Currently viewing all customer reviews.

3 of 3 found this helpful:

Works well for our needs!

We successfully used this shield to connect an Arduino Uno to a Campbell Scientific CR200X Data Logger. Doing so also required a null modem cable and a male-to-male serial cable. After some fiddling around with the timings of Campbell's PakBus protocol, we are able to get data from the data logger and send it over an XBee network.

Pros: Seems to work well. Selecting input and output pins with jumpers is a brilliant idea.

Cons: The pins on the shield don't perfectly match the Arduino. There are two on each side that become inaccessible when you attach the shield. They aren't that important (IORef, RST, SDA, etc) but if your project needs them, you'd have to do some extra work to wire stuff into them.

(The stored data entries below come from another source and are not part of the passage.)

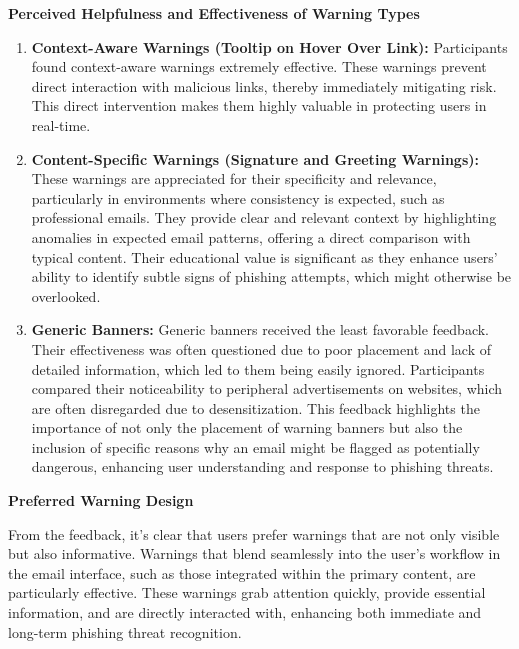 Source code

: \documentclass[
  a4paper,  %
  twoside,  %
  bibliography=totoc,
  headsepline,
  cleardoublepage=empty,
  parskip=half,
  draft=false
]{scrbook}
\begin{document}
\textbf{Perceived Helpfulness and Effectiveness of Warning Types}
\begin{enumerate}
    \item \textbf{Context-Aware Warnings (Tooltip on Hover Over Link):}
    Participants found context-aware warnings extremely effective. These warnings prevent direct interaction with malicious links, thereby immediately mitigating risk. This direct intervention makes them highly valuable in protecting users in real-time.
    \item \textbf{Content-Specific Warnings (Signature and Greeting Warnings):}
    These warnings are appreciated for their specificity and relevance, particularly in environments where consistency is expected, such as professional emails. They provide clear and relevant context by highlighting anomalies in expected email patterns, offering a direct comparison with typical content. Their educational value is significant as they enhance users' ability to identify subtle signs of phishing attempts, which might otherwise be overlooked.
    \item \textbf{Generic Banners:}
    Generic banners received the least favorable feedback. Their effectiveness was often questioned due to poor placement and lack of detailed information, which led to them being easily ignored. Participants compared their noticeability to peripheral advertisements on websites, which are often disregarded due to desensitization. This feedback highlights the importance of not only the placement of warning banners but also the inclusion of specific reasons why an email might be flagged as potentially dangerous, enhancing user understanding and response to phishing threats.
\end{enumerate}

\textbf{Preferred Warning Design}

From the feedback, it's clear that users prefer warnings that are not only visible but also informative. Warnings that blend seamlessly into the user's workflow in the email interface, such as those integrated within the primary content, are particularly effective. These warnings grab attention quickly, provide essential information, and are directly interacted with, enhancing both immediate and long-term phishing threat recognition.
\end{document}
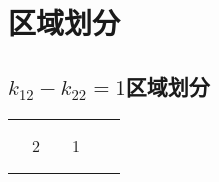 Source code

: \chapter{区域划分}

\section{\texorpdfstring{$k_{12} - k_{22} = 1$}的区域划分}

\begin{table}[h]
    \begin{tabular}{|ccccclcl|}
    \hline
    \multicolumn{2}{|c|}{\multirow{3}{*}{}}                          & \multicolumn{6}{c|}{}                                                                                                                                 \\ \cline{3-8} 
    \multicolumn{2}{|c|}{}                                           & \multicolumn{1}{c|}{\multirow{3}{*}{}} & \multicolumn{3}{c|}{\multirow{2}{*}{}}                              & \multicolumn{2}{c|}{\multirow{6}{*}{}} \\
    \multicolumn{2}{|c|}{}                                           & \multicolumn{1}{c|}{}                  & \multicolumn{3}{c|}{}                                               & \multicolumn{2}{c|}{}                  \\ \cline{1-2} \cline{4-6}
    \multicolumn{1}{|c|}{\multirow{3}{*}{}} & \multicolumn{1}{c|}{2} & \multicolumn{1}{c|}{}                  & \multicolumn{1}{c|}{1}     & \multicolumn{2}{c|}{\multirow{3}{*}{}} & \multicolumn{2}{c|}{}                  \\ \cline{2-4}
    \multicolumn{1}{|c|}{}                  & \multicolumn{3}{c|}{\multirow{2}{*}{}}                                                       & \multicolumn{2}{c|}{}                  & \multicolumn{2}{c|}{}                  \\
    \multicolumn{1}{|c|}{}                  & \multicolumn{3}{c|}{}                                                                        & \multicolumn{2}{c|}{}                  & \multicolumn{2}{c|}{}                  \\ \cline{1-6}
    \multicolumn{6}{|c|}{}                                                                                                                                                          & \multicolumn{2}{c|}{}                  \\ \hline
    \end{tabular}
    \end{table}


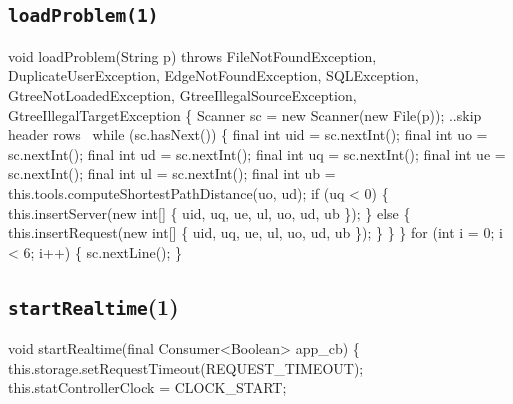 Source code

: \subsection{\texttt{loadProblem(1)}}
\nwenddocs{}\endmoddef{}
void loadProblem(String p)
throws FileNotFoundException, DuplicateUserException, EdgeNotFoundException, SQLException,
       GtreeNotLoadedException, GtreeIllegalSourceException, GtreeIllegalTargetException \{
  Scanner sc = new Scanner(new File(p));
  \LA{}..skip header rows~{\nwtagstyle{}}\RA{}
  while (sc.hasNext()) \{
    final int uid = sc.nextInt();
    final int  uo = sc.nextInt();
    final int  ud = sc.nextInt();
    final int  uq = sc.nextInt();
    final int  ue = sc.nextInt();
    final int  ul = sc.nextInt();
    final int  ub = this.tools.computeShortestPathDistance(uo, ud);
    if (uq < 0) \{
      this.insertServer(new int[] \{ uid, uq, ue, ul, uo, ud, ub \});
    \} else \{
      this.insertRequest(new int[] \{ uid, uq, ue, ul, uo, ud, ub \});
    \}
  \}
\}
\eatline
{}\nwendcode{}\endmoddef{}
for (int i = 0; i < 6; i++) \{
  sc.nextLine();
\}
\nwendcode{}\nwdocspar

\subsection{\texttt{startRealtime}(1)}
\nwenddocs{}\endmoddef{}
void startRealtime(final Consumer<Boolean> app_cb) \{
  this.storage.setRequestTimeout(REQUEST_TIMEOUT);
  this.statControllerClock = CLOCK_START;

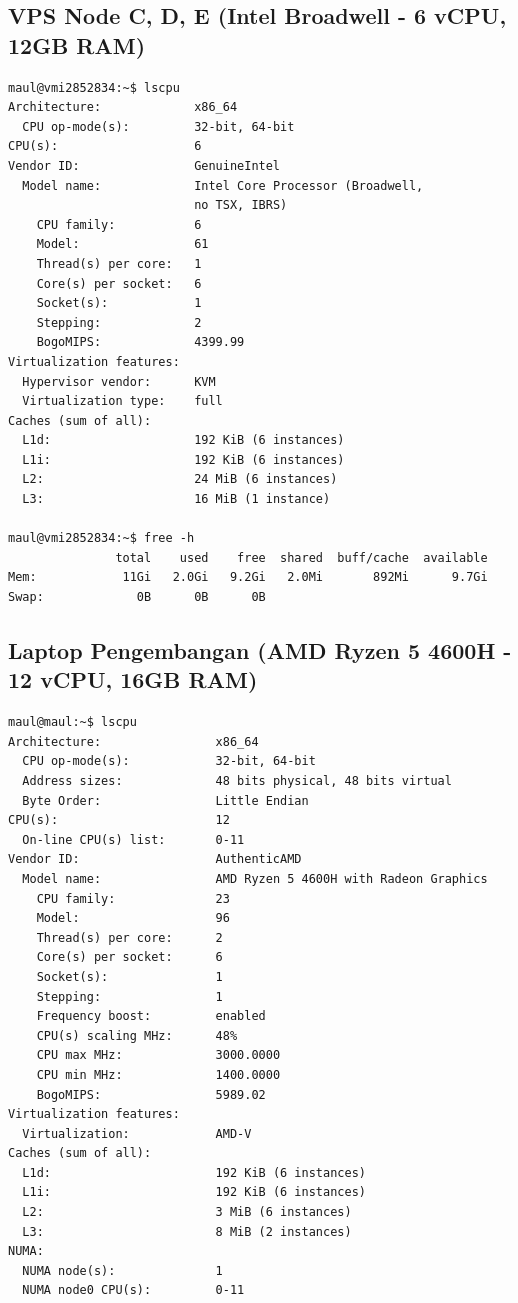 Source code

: \subsection{VPS Node C, D, E (Intel Broadwell - 6 vCPU, 12GB RAM)}
\begin{lstlisting}[basicstyle=\footnotesize, breaklines=true, numbers=none]
maul@vmi2852834:~$ lscpu
Architecture:             x86_64
  CPU op-mode(s):         32-bit, 64-bit
CPU(s):                   6
Vendor ID:                GenuineIntel
  Model name:             Intel Core Processor (Broadwell, 
                          no TSX, IBRS)
    CPU family:           6
    Model:                61
    Thread(s) per core:   1
    Core(s) per socket:   6
    Socket(s):            1
    Stepping:             2
    BogoMIPS:             4399.99
Virtualization features:  
  Hypervisor vendor:      KVM
  Virtualization type:    full
Caches (sum of all):      
  L1d:                    192 KiB (6 instances)
  L1i:                    192 KiB (6 instances)
  L2:                     24 MiB (6 instances)
  L3:                     16 MiB (1 instance)

maul@vmi2852834:~$ free -h
               total    used    free  shared  buff/cache  available
Mem:            11Gi   2.0Gi   9.2Gi   2.0Mi       892Mi      9.7Gi
Swap:             0B      0B      0B
\end{lstlisting}
\vspace{1cm}

\subsection{Laptop Pengembangan (AMD Ryzen 5 4600H - 12 vCPU, 16GB RAM)}
\begin{lstlisting}[basicstyle=\footnotesize, breaklines=true, numbers=none]
maul@maul:~$ lscpu
Architecture:                x86_64
  CPU op-mode(s):            32-bit, 64-bit
  Address sizes:             48 bits physical, 48 bits virtual
  Byte Order:                Little Endian
CPU(s):                      12
  On-line CPU(s) list:       0-11
Vendor ID:                   AuthenticAMD
  Model name:                AMD Ryzen 5 4600H with Radeon Graphics
    CPU family:              23
    Model:                   96
    Thread(s) per core:      2
    Core(s) per socket:      6
    Socket(s):               1
    Stepping:                1
    Frequency boost:         enabled
    CPU(s) scaling MHz:      48%
    CPU max MHz:             3000.0000
    CPU min MHz:             1400.0000
    BogoMIPS:                5989.02
Virtualization features:     
  Virtualization:            AMD-V
Caches (sum of all):         
  L1d:                       192 KiB (6 instances)
  L1i:                       192 KiB (6 instances)
  L2:                        3 MiB (6 instances)
  L3:                        8 MiB (2 instances)
NUMA:                        
  NUMA node(s):              1
  NUMA node0 CPU(s):         0-11
\end{lstlisting} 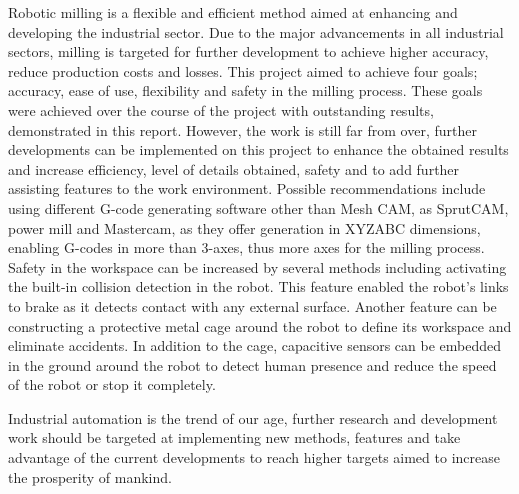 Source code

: 
Robotic milling is a flexible and efficient method aimed at enhancing and developing the industrial sector. Due to the major advancements in all industrial sectors, milling is targeted for further development to achieve higher accuracy, reduce production costs and losses. This project aimed to achieve four goals; accuracy, ease of use, flexibility and safety in the milling process. These goals were achieved over the course of the project with outstanding results, demonstrated in this report. 
\medskip			
However, the work is still far from over, further developments can be implemented on this project to enhance the obtained results and increase efficiency, level of details obtained, safety and to add further assisting features to the work environment. 
Possible recommendations include using different G-code generating software other than Mesh CAM, as SprutCAM, power mill and Mastercam, as they offer generation in XYZABC dimensions, enabling G-codes in more than 3-axes, thus more axes for the milling process. Safety in the workspace can be increased by several methods including activating the built-in collision detection in the robot. This feature enabled the robot’s links to brake as it detects contact with any external surface. Another feature can be constructing a protective metal cage around the robot to define its workspace and eliminate accidents. In addition to the cage, capacitive sensors can be embedded in the ground around the robot to detect human presence and reduce the speed of the robot or stop it completely.


\medskip Industrial automation is the trend of our age, further research and development work should be targeted at implementing new methods, features and take advantage of the current developments to reach higher targets aimed to increase the prosperity of mankind.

Also, the DB-9 connector takes up vertical space making it difficult (though not impossible) to attach other shields. We were able to get the XBee shield to fit on top, but it doesn't really stack that nicely.

The shield doesn't come with much documentation. The main thing to know is that it should be used with the SoftwareSerial library.

2 of 2 found this helpful:

I may be stupid

As of yet I am not getting this board to talk to the scale that I want it to talk to send and recieve LEDs are dim and the doccumentation isnt all that clear (even less so for the scale. Still working on it though

1 of 3 found this helpful:

No useful docs

Assuming this works as designed, otherwise it would get one star. The lack of any example code makes this a project involving digging through datasheets, I don't have the time or patience. I need something I can easily plug into the project I'm actually working on. Sorry I got it but I should have read more carefully. I was in a hurry.

Simply works

Simple, works as advertised. Love the ability to map to various I/O pins, great for SW serial implementations.

Goodie

Handy rs232 shield, good build quality and can choose what pins to use, that's nice extra.

Using Hardware Serial Interface

My application does not need a USB interface, so I set it up to communicate with the Arduino via the h/w interface. The Arduino uses D0 and D1 (a.k.a. MRX and MTX) for hardware comms, so I had to change the jumpers as show in this picture: the shield transmits to (Arduino) MRX and receives from (Arduino) MTX.

Interestingly, my cards came configured with the jumpers on different pins (D2 and D3).

NOTE: If you ever want to upload new code to your Arduino, you will have to temporarily remove the jumpers. Upload doesn't work on my Arduino Uno when the RS232 shield takes over serial comms on MTX and MRX.

If this shield had better documentation, I'd give it a 5 star rating.

Plug & play

I just soldered in the headers and plugged this into my Arduino project and had RS232 serial working with no software changes.